_WORK TO COMPLETE:_ Your answer must consist of the lines running from the one that holds "Set the path" to the end of the data, copied exactly.

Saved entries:
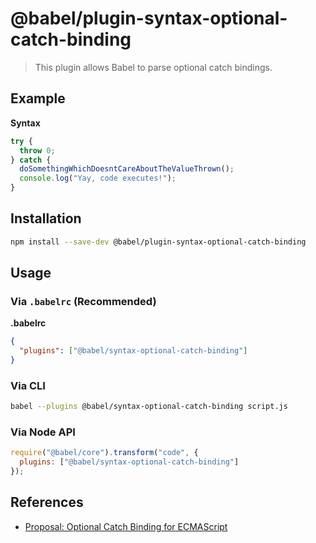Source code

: # @babel/plugin-syntax-optional-catch-binding

> This plugin allows Babel to parse optional catch bindings.

## Example

**Syntax**

```javascript
try {
  throw 0;
} catch {
  doSomethingWhichDoesntCareAboutTheValueThrown();
  console.log("Yay, code executes!");
}
```

## Installation

```sh
npm install --save-dev @babel/plugin-syntax-optional-catch-binding
```

## Usage

### Via `.babelrc` (Recommended)

**.babelrc**

```json
{
  "plugins": ["@babel/syntax-optional-catch-binding"]
}
```

### Via CLI

```sh
babel --plugins @babel/syntax-optional-catch-binding script.js
```

### Via Node API

```javascript
require("@babel/core").transform("code", {
  plugins: ["@babel/syntax-optional-catch-binding"]
});
```

## References

* [Proposal: Optional Catch Binding for ECMAScript](https://github.com/babel/proposals/issues/7)
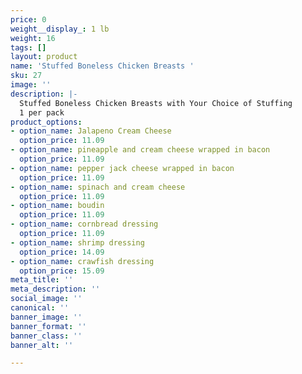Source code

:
 ```yaml
---
price: 0
weight__display_: 1 lb
weight: 16
tags: []
layout: product
name: 'Stuffed Boneless Chicken Breasts '
sku: 27
image: ''
description: |-
  Stuffed Boneless Chicken Breasts with Your Choice of Stuffing
  1 per pack
product_options:
- option_name: Jalapeno Cream Cheese
  option_price: 11.09
- option_name: pineapple and cream cheese wrapped in bacon
  option_price: 11.09
- option_name: pepper jack cheese wrapped in bacon
  option_price: 11.09
- option_name: spinach and cream cheese
  option_price: 11.09
- option_name: boudin
  option_price: 11.09
- option_name: cornbread dressing
  option_price: 11.09
- option_name: shrimp dressing
  option_price: 14.09
- option_name: crawfish dressing
  option_price: 15.09
meta_title: ''
meta_description: ''
social_image: ''
canonical: ''
banner_image: ''
banner_format: ''
banner_class: ''
banner_alt: ''

---
```

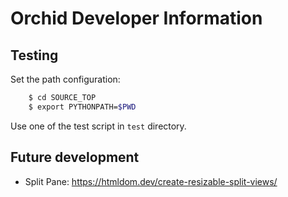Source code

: # Orchid Developer Information

## Testing

Set the path configuration:
```sh
	$ cd SOURCE_TOP
	$ export PYTHONPATH=$PWD
```

Use one of the test script in `test` directory.

## Future development

* Split Pane: https://htmldom.dev/create-resizable-split-views/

_OUTPUT OF THE EXERCISE:_
Set the path configuration:
```sh
	$ cd SOURCE_TOP
	$ export PYTHONPATH=$PWD
```

Use one of the test script in `test` directory.

## Future development

* Split Pane: https://htmldom.dev/create-resizable-split-views/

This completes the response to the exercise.